In der Tat ging es unter den Teams, aber auch auf der Tribüne, sportlich sehr fair zu. Den strahlenden Medaillenträgern wurde zugejubelt. Die Mannschaften des RFV Wiesbaden Erbenheim II und I, räumten mit 43 beziehungsweise 32 Punkten Gold und Silber ab. Auf den Bronzerang kam der RFV Schwanheim, ebenfalls mit 32 Zählern, aber dem schlechteren Dressurergebnis. Die Schwanheimer hatten im Vorjahr ganz oben auf dem Podest gestanden.

Das Besondere am Kombinierten Mannschaftswettkampf ist, dass jeder Verein zwei Mannschaft mit je vier Reitern stellen muss, eine in der Dressur und eine im Springen. Allerdings muss einer der Dressurreiter auch im Springen antreten, was die Sache zwar sehr interessant und spannend macht, aber auch schwierig, denn: Wer es nicht gewöhnt ist, im Springparcours trotz fortlaufender Nummerierung den Überblick zu wahren, kann sich schon recht leicht im Stangenwald verirren. Das taten denn auch einige, bei anderen konnte ein aufmerksames Publikum das gerade noch verhindern, indem es den Reitern die Farben der Hindernisse zurief, was aber auch nicht immer half: „Rot, Blau, Grau, Schwarz, Schwaa-haaarz. Deutschland“. Der letzte Sprung („Deutschland“) war schwarz-rot-gold lackiert und in seiner nationalen Farbenpracht gut zu identifizieren.
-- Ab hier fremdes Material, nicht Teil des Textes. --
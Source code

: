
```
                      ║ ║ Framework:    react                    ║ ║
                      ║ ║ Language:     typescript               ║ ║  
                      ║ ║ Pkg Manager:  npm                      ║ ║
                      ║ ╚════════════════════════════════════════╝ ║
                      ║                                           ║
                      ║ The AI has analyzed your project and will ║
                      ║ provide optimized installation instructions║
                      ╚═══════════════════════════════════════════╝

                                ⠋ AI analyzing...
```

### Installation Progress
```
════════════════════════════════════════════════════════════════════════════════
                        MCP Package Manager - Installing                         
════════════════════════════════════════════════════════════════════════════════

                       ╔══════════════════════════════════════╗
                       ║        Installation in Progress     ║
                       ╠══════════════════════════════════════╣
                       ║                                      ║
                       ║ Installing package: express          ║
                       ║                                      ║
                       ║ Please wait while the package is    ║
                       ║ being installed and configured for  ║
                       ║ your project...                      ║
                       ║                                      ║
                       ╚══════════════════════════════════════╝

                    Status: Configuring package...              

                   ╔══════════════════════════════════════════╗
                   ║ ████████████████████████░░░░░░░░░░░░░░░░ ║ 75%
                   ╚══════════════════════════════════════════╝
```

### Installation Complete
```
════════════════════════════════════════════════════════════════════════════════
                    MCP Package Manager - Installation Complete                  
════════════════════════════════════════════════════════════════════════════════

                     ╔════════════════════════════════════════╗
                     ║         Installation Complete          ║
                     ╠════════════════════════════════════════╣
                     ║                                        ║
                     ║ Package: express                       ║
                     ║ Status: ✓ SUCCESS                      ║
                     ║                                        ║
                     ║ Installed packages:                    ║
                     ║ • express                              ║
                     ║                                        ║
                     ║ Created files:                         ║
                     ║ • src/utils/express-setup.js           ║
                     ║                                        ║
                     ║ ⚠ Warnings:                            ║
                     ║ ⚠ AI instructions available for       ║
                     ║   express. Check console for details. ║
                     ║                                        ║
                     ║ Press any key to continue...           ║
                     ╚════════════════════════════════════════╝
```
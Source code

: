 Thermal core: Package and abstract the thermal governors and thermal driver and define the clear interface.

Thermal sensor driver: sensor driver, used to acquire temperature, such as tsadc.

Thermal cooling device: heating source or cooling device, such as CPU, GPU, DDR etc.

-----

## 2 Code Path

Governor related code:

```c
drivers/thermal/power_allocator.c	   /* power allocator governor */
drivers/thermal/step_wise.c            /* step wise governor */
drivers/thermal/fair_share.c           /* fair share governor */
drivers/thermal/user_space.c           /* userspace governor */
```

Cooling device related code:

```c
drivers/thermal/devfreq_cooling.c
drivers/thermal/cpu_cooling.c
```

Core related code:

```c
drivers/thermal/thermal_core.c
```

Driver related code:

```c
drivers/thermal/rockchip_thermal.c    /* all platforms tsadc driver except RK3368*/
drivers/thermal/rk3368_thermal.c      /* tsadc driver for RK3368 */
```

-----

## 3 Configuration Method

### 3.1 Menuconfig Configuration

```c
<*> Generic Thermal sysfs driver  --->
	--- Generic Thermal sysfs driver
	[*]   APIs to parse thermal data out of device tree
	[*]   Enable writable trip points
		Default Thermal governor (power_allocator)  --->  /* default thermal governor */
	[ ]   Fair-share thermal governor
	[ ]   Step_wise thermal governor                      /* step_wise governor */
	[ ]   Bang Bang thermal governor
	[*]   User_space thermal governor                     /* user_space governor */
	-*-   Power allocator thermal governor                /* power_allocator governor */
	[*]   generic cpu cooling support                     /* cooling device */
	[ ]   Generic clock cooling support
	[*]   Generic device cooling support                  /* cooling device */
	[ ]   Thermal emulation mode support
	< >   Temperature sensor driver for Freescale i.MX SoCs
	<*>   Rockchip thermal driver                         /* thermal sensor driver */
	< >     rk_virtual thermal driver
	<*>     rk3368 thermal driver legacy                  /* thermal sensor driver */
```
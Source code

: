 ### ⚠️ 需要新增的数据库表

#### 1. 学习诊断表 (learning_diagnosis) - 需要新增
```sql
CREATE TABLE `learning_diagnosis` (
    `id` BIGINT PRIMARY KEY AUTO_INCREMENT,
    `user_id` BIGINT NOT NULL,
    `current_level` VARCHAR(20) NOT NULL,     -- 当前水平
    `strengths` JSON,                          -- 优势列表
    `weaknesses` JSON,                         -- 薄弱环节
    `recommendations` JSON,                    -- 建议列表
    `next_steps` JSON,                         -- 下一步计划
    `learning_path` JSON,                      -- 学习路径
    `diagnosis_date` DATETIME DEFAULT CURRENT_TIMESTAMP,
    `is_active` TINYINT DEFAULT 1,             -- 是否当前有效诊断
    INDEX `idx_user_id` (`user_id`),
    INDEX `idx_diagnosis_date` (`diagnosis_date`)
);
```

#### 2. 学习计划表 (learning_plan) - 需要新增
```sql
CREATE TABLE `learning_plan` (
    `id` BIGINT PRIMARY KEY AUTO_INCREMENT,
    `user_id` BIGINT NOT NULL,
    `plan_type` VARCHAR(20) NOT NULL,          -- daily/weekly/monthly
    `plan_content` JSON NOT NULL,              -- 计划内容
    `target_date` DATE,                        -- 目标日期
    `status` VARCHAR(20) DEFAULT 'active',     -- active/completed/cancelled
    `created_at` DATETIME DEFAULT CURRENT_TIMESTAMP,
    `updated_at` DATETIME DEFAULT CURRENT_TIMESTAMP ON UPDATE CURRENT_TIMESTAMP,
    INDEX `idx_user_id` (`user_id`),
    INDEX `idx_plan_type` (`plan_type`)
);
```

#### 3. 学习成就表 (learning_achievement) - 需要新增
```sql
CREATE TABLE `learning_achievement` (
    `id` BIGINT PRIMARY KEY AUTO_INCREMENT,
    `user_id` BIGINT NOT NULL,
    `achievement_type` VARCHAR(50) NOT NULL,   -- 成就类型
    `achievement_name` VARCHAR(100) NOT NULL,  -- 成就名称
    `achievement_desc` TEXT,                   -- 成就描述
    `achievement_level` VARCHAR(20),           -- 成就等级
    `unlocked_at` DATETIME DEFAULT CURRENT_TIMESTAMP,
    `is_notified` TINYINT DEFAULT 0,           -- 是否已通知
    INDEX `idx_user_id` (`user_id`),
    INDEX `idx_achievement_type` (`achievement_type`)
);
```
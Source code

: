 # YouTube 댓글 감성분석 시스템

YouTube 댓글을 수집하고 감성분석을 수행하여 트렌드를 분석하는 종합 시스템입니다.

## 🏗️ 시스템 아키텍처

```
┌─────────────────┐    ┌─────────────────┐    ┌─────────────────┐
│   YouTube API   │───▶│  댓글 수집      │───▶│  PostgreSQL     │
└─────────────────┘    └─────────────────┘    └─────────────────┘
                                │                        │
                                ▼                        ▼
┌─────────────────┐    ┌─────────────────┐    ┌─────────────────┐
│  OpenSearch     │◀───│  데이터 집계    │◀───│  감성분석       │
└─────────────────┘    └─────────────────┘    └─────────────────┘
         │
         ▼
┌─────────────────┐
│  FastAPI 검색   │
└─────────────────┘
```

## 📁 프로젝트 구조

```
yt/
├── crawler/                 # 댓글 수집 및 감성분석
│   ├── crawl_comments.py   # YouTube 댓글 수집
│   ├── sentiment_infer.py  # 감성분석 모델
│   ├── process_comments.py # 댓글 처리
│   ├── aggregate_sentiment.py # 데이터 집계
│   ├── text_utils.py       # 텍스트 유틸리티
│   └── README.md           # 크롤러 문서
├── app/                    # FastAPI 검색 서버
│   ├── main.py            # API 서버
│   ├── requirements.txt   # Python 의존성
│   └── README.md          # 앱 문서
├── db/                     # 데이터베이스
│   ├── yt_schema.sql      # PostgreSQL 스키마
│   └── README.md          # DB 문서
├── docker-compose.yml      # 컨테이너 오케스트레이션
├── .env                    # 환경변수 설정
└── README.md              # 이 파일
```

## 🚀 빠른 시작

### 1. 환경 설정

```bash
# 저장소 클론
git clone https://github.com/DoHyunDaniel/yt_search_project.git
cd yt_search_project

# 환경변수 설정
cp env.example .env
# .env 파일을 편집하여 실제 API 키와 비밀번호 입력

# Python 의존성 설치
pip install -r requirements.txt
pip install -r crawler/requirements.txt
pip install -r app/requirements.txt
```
Dennoch: Bommersheims Schlussreiter Bernd Neumann hatte im Sattel von „Dreammaker“ offenbar etwas geträumt und „Deutschland“ zum vorletzten Sprung gemacht, indem er den gleich nebenan stehenden „Dreier“ sicherheitshalber noch einmal überwand und die Lacher damit auf seiner Seite hatte.